Kurasa itu adalah semboyan yang cocok untuk acara pergelaran tari 2011 di Unnes tanggal 16 Juni 2011. Aku bisa sedikit menggambarkan euphoria yang ada waktu pergelaran tersebut hendak, sedang, dan setelah dimulai. Pada saat aku menuju gedung B6 yang merupakan tempat di mana pergelaran tari yang diorganisir oleh mahasiswa-mahasiswi Unnes jurusan seni tari semester IV dan semester VI itu dilaksanakan. Di depan gedung aku melihat banyak sekali orang yang berdiri dan mengantri tiket masuk pergelaran. Aku tak kunjung masuk, karena teralu ramai aku tak mendapat kesempatan untuk meninjau harga tiket, apalagi masuk ke dalam gedung. Kemudian aku melangkah menuju ke sayap kanan gedung dan di sana aku melihat banyak sekali orang mengenakan kostum pertunjukkan kupikir mereka adalah penari/penyaji dalam acara ini. Belakangan aku tahu kalau ternyata acara pergerlaran tari 2011 itu merupakan bentuk tugas akhir bagi mahasiswa/mahasiswi semester VIII dimana mereka harus menyajikan sebuah karya mereka kepada apresiator. Aku melihat beragam ekspresi yang terpasang di raut muka para penyaji, ada yang cemas, bangga, takut, grogi, bahkan ada yang terkesan cuek bagiku. Karena cukup membosankan, maka kuputuskan untuk menunggu acara mulai dengan pergi ke warung kopi sembari ngobrol dengan teman-temanku. Namun kesan yang kudapat pada saat acara hendak mulai ialah rasa antusiasme penonton yang sangat tinggi terlepas dari hubungan dekat penonton dengan para penari.

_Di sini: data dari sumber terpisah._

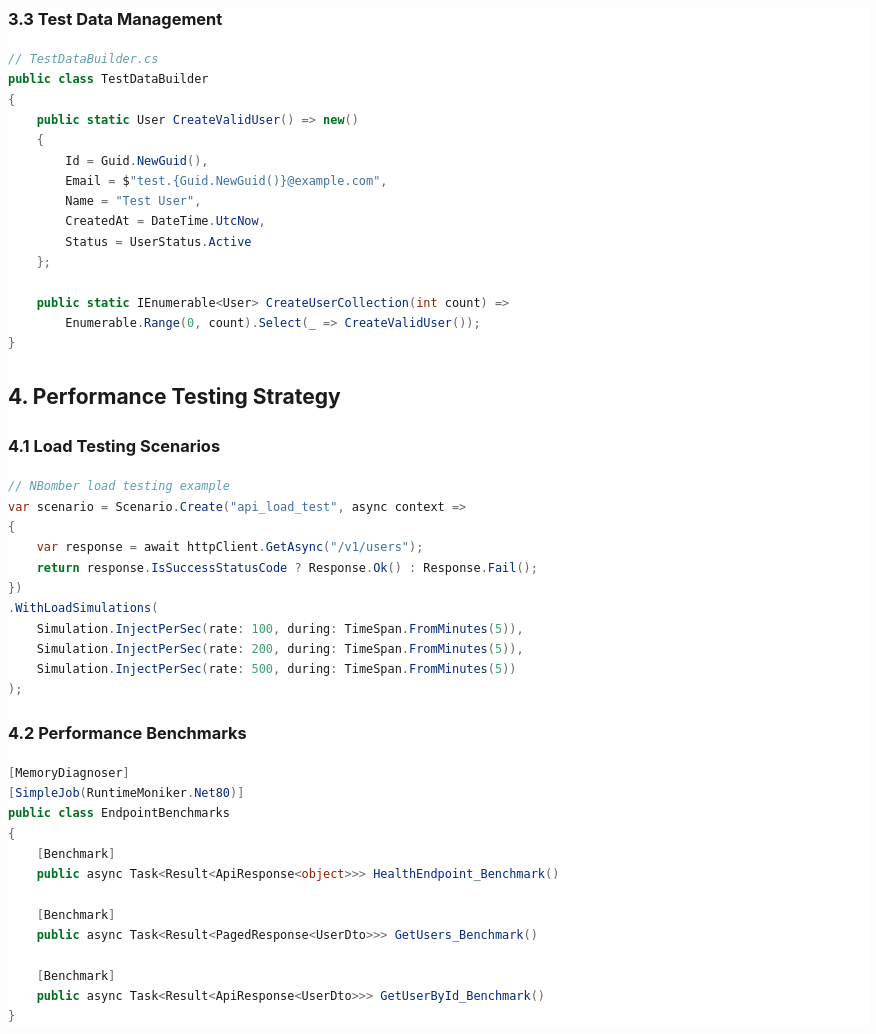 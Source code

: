 ### 3.3 Test Data Management
```csharp
// TestDataBuilder.cs
public class TestDataBuilder
{
    public static User CreateValidUser() => new()
    {
        Id = Guid.NewGuid(),
        Email = $"test.{Guid.NewGuid()}@example.com",
        Name = "Test User",
        CreatedAt = DateTime.UtcNow,
        Status = UserStatus.Active
    };
    
    public static IEnumerable<User> CreateUserCollection(int count) =>
        Enumerable.Range(0, count).Select(_ => CreateValidUser());
}
```

## 4. Performance Testing Strategy

### 4.1 Load Testing Scenarios
```csharp
// NBomber load testing example
var scenario = Scenario.Create("api_load_test", async context =>
{
    var response = await httpClient.GetAsync("/v1/users");
    return response.IsSuccessStatusCode ? Response.Ok() : Response.Fail();
})
.WithLoadSimulations(
    Simulation.InjectPerSec(rate: 100, during: TimeSpan.FromMinutes(5)),
    Simulation.InjectPerSec(rate: 200, during: TimeSpan.FromMinutes(5)),
    Simulation.InjectPerSec(rate: 500, during: TimeSpan.FromMinutes(5))
);
```

### 4.2 Performance Benchmarks
```csharp
[MemoryDiagnoser]
[SimpleJob(RuntimeMoniker.Net80)]
public class EndpointBenchmarks
{
    [Benchmark]
    public async Task<Result<ApiResponse<object>>> HealthEndpoint_Benchmark()
    
    [Benchmark]
    public async Task<Result<PagedResponse<UserDto>>> GetUsers_Benchmark()
    
    [Benchmark]
    public async Task<Result<ApiResponse<UserDto>>> GetUserById_Benchmark()
}
```
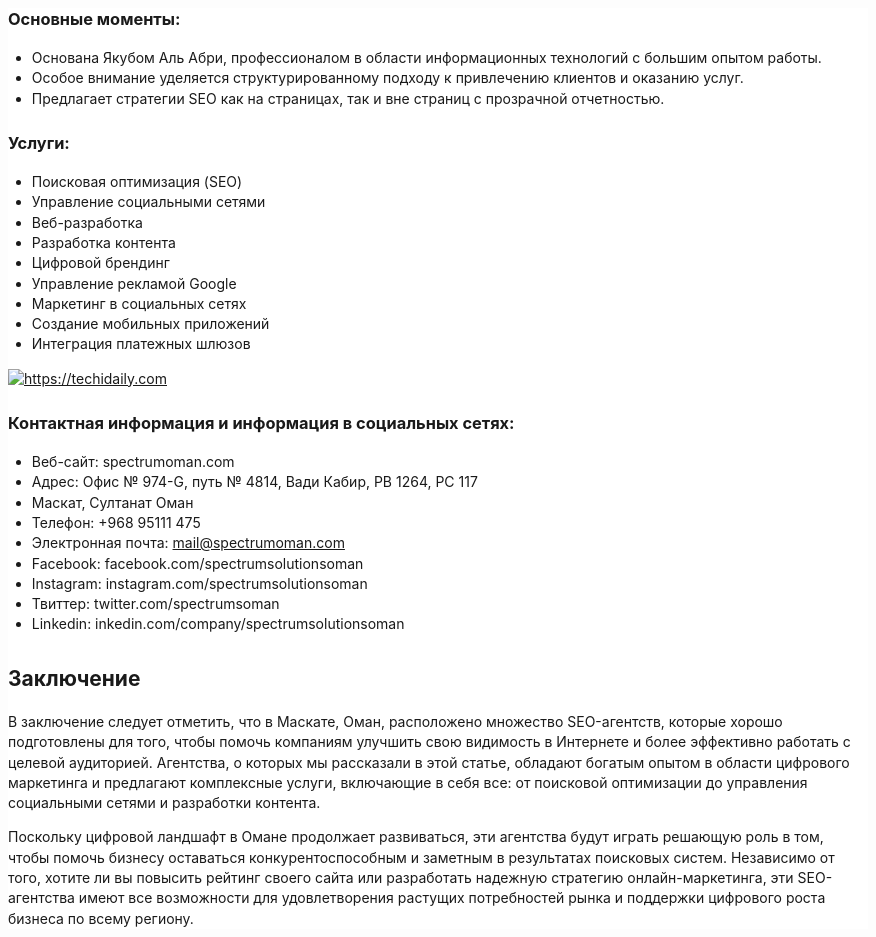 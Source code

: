### Основные моменты:

* Основана Якубом Аль Абри, профессионалом в области информационных технологий с большим опытом работы.
* Особое внимание уделяется структурированному подходу к привлечению клиентов и оказанию услуг.
* Предлагает стратегии SEO как на страницах, так и вне страниц с прозрачной отчетностью.

### Услуги:

* Поисковая оптимизация (SEO)
* Управление социальными сетями
* Веб-разработка
* Разработка контента
* Цифровой брендинг
* Управление рекламой Google
* Маркетинг в социальных сетях
* Создание мобильных приложений
* Интеграция платежных шлюзов


<a href="https://aligracehair.sjv.io/c/5597632/2027162/19272" target="_top" id="2027162">
  <img src="//a.impactradius-go.com/display-ad/19272-2027162" border="0" alt="https://techidaily.com" width="300" height="90"/>
</a>
<img height="0" width="0" src="https://aligracehair.sjv.io/i/5597632/2027162/19272" style="position:absolute;visibility:hidden;" border="0" />


### Контактная информация и информация в социальных сетях:

* Веб-сайт: spectrumoman.com
* Адрес: Офис № 974-G, путь № 4814, Вади Кабир, PB 1264, PC 117
* Маскат, Султанат Оман
* Телефон: +968 95111 475
* Электронная почта: mail@spectrumoman.com
* Facebook: facebook.com/spectrumsolutionsoman
* Instagram: instagram.com/spectrumsolutionsoman
* Твиттер: twitter.com/spectrumsoman
* Linkedin: inkedin.com/company/spectrumsolutionsoman

## Заключение

В заключение следует отметить, что в Маскате, Оман, расположено множество SEO-агентств, которые хорошо подготовлены для того, чтобы помочь компаниям улучшить свою видимость в Интернете и более эффективно работать с целевой аудиторией. Агентства, о которых мы рассказали в этой статье, обладают богатым опытом в области цифрового маркетинга и предлагают комплексные услуги, включающие в себя все: от поисковой оптимизации до управления социальными сетями и разработки контента.

Поскольку цифровой ландшафт в Омане продолжает развиваться, эти агентства будут играть решающую роль в том, чтобы помочь бизнесу оставаться конкурентоспособным и заметным в результатах поисковых систем. Независимо от того, хотите ли вы повысить рейтинг своего сайта или разработать надежную стратегию онлайн-маркетинга, эти SEO-агентства имеют все возможности для удовлетворения растущих потребностей рынка и поддержки цифрового роста бизнеса по всему региону.
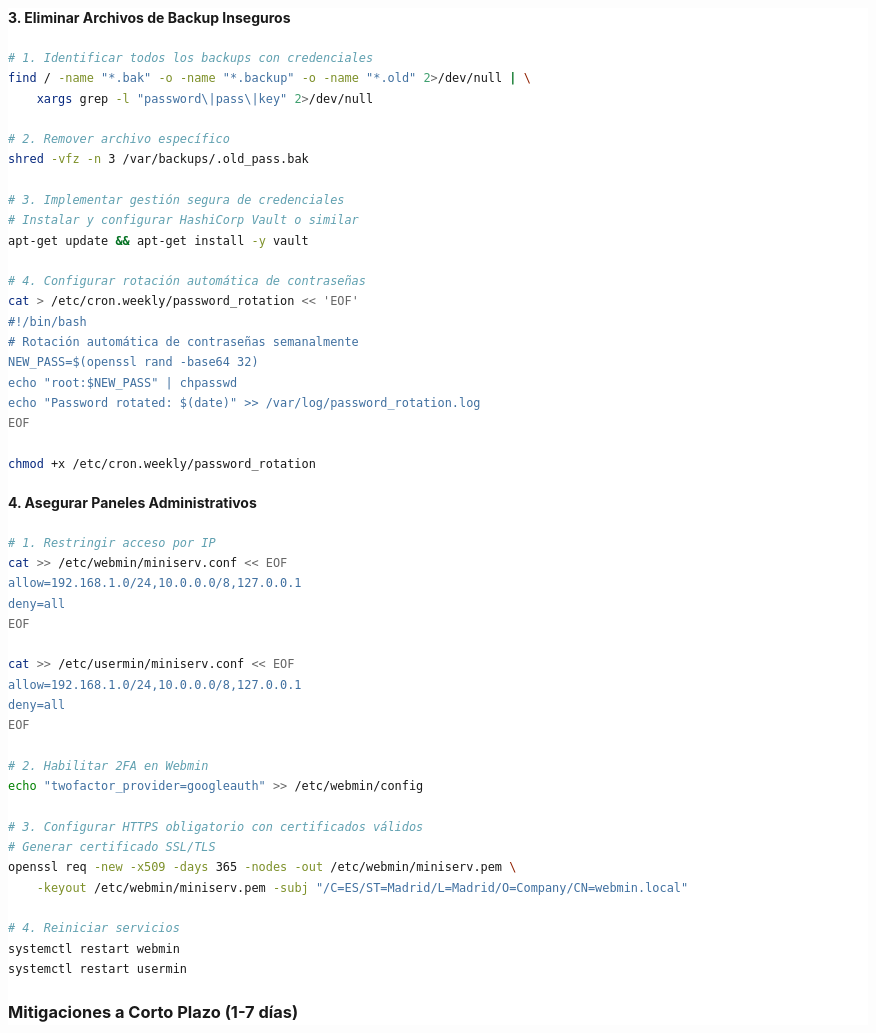 #### 3. Eliminar Archivos de Backup Inseguros
```bash
# 1. Identificar todos los backups con credenciales
find / -name "*.bak" -o -name "*.backup" -o -name "*.old" 2>/dev/null | \
    xargs grep -l "password\|pass\|key" 2>/dev/null

# 2. Remover archivo específico
shred -vfz -n 3 /var/backups/.old_pass.bak

# 3. Implementar gestión segura de credenciales
# Instalar y configurar HashiCorp Vault o similar
apt-get update && apt-get install -y vault

# 4. Configurar rotación automática de contraseñas
cat > /etc/cron.weekly/password_rotation << 'EOF'
#!/bin/bash
# Rotación automática de contraseñas semanalmente
NEW_PASS=$(openssl rand -base64 32)
echo "root:$NEW_PASS" | chpasswd
echo "Password rotated: $(date)" >> /var/log/password_rotation.log
EOF

chmod +x /etc/cron.weekly/password_rotation
```

#### 4. Asegurar Paneles Administrativos
```bash
# 1. Restringir acceso por IP
cat >> /etc/webmin/miniserv.conf << EOF
allow=192.168.1.0/24,10.0.0.0/8,127.0.0.1
deny=all
EOF

cat >> /etc/usermin/miniserv.conf << EOF
allow=192.168.1.0/24,10.0.0.0/8,127.0.0.1  
deny=all
EOF

# 2. Habilitar 2FA en Webmin
echo "twofactor_provider=googleauth" >> /etc/webmin/config

# 3. Configurar HTTPS obligatorio con certificados válidos
# Generar certificado SSL/TLS
openssl req -new -x509 -days 365 -nodes -out /etc/webmin/miniserv.pem \
    -keyout /etc/webmin/miniserv.pem -subj "/C=ES/ST=Madrid/L=Madrid/O=Company/CN=webmin.local"

# 4. Reiniciar servicios
systemctl restart webmin
systemctl restart usermin
```

### Mitigaciones a Corto Plazo (1-7 días)
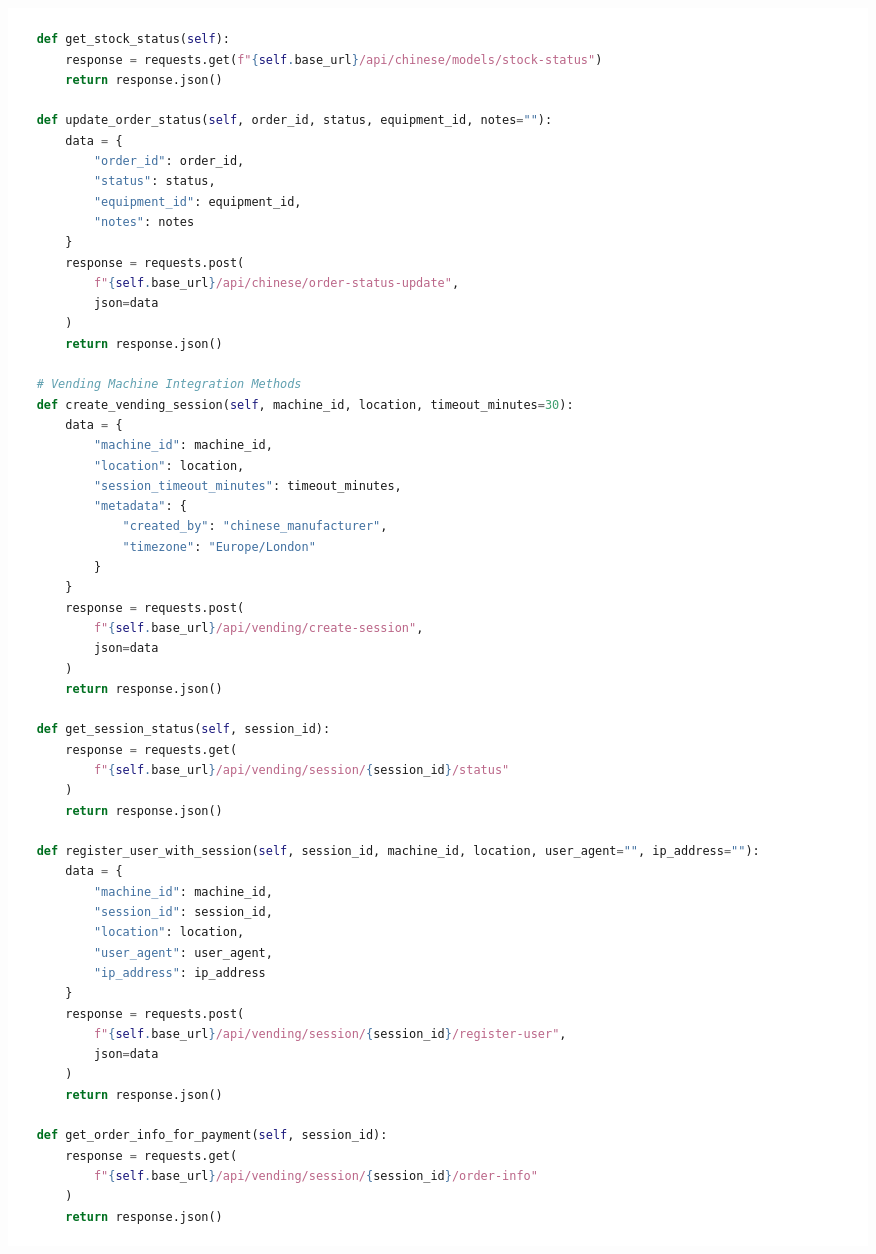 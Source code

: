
 ```python
        
    def get_stock_status(self):
        response = requests.get(f"{self.base_url}/api/chinese/models/stock-status")
        return response.json()
        
    def update_order_status(self, order_id, status, equipment_id, notes=""):
        data = {
            "order_id": order_id,
            "status": status,
            "equipment_id": equipment_id,
            "notes": notes
        }
        response = requests.post(
            f"{self.base_url}/api/chinese/order-status-update",
            json=data
        )
        return response.json()
    
    # Vending Machine Integration Methods
    def create_vending_session(self, machine_id, location, timeout_minutes=30):
        data = {
            "machine_id": machine_id,
            "location": location,
            "session_timeout_minutes": timeout_minutes,
            "metadata": {
                "created_by": "chinese_manufacturer",
                "timezone": "Europe/London"
            }
        }
        response = requests.post(
            f"{self.base_url}/api/vending/create-session",
            json=data
        )
        return response.json()
    
    def get_session_status(self, session_id):
        response = requests.get(
            f"{self.base_url}/api/vending/session/{session_id}/status"
        )
        return response.json()
    
    def register_user_with_session(self, session_id, machine_id, location, user_agent="", ip_address=""):
        data = {
            "machine_id": machine_id,
            "session_id": session_id,
            "location": location,
            "user_agent": user_agent,
            "ip_address": ip_address
        }
        response = requests.post(
            f"{self.base_url}/api/vending/session/{session_id}/register-user",
            json=data
        )
        return response.json()
    
    def get_order_info_for_payment(self, session_id):
        response = requests.get(
            f"{self.base_url}/api/vending/session/{session_id}/order-info"
        )
        return response.json()
    
```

Aku terlena dengan perbincangan di warung kopi sampai aku hampir lupa kalau acara ternyata sudah dimulai sejak setengah jam yang lalu. Untungnya temanku yang bertugas sebagai pendukung prasarana pertunjukan menyempatkan waktu untuk memberi kabar via pesan singkat. Begitu kubaca langsung aku dan teman-teman menyudahi perbincangan kami di warung kopi dan segera menuju ke gedung pergelaran. Merasa kalau sudah tak ada tiket terjual, kami memutuskan untuk menontonnya saja dari layar yang disediakan oleh panitia. Aku melihat penyaji pertama sudah mulai tampil, menunjukkan kemampuan mereka menggerakan anggota tubuh mereka. Mereka menawarkan sesuatu yang bagiku sangat matang dalam hal konsep koreografi, dan gagasan yang kuat memang terpancar dari setiap gerakan yang dilakukan penari. Mereka mengemas semua itu dengan rapi, tertata, dan jelas struktur ceritanya. Cerita berkisar tentang kaum wanita yang notabene feminim ternyata juga bisa menjadi maskulin dan membela, merebut, bahkan mempertahankan hak-hak mereka. Dalam konteks tarian mereka ialah merebut kemerdekaan dari tangan penjajah. Ada satu hal yang buatku paling menarik dari pertunjukkan tari mereka, yaitu pada saat gadis kecil berlari mendatangi ibunya dan bertanya di mana ayahnya kemudian si ibu menjawab kalau ayahnya telah dibunuh orang asing/penjajah, kemudian anak kecil itu berlari sambil berkata kalau dia mau membunuh penjajah tersebut. Adegan itu bisa sangat reaktif bagiku, jika dilihat dari perspektif berbeda, aku melihat bahwa anak kecil bisa menjadi penggagas, atau pelopor terjadinya sebuah perubahan besar. Gambaran tersebut jelas bahwa akhirnya para wanita ini bersatu melawan penjajah dan memenangkan peperangan, itupun juga berkat andil anak kecil yang menembak penjajah pada saat perang. Kecerdasan koreografer sangat terlihat jelas dari penggunaan properti sebagai simbol, jadi pada saat properti tersebut dipisahkan dari tarian, dia bisa berdiri sendiri secara utuh sebagai hasil pemikiran yang matang, bukan cuma sebagai kebutuhan pertunjukan saja. Setelah perunjukkan mereka usai nama “Manggala Rini” disebutkan, aku kurang begitu tahu apakah itu nama kelompok mereka atau judul pertunjukkan mereka.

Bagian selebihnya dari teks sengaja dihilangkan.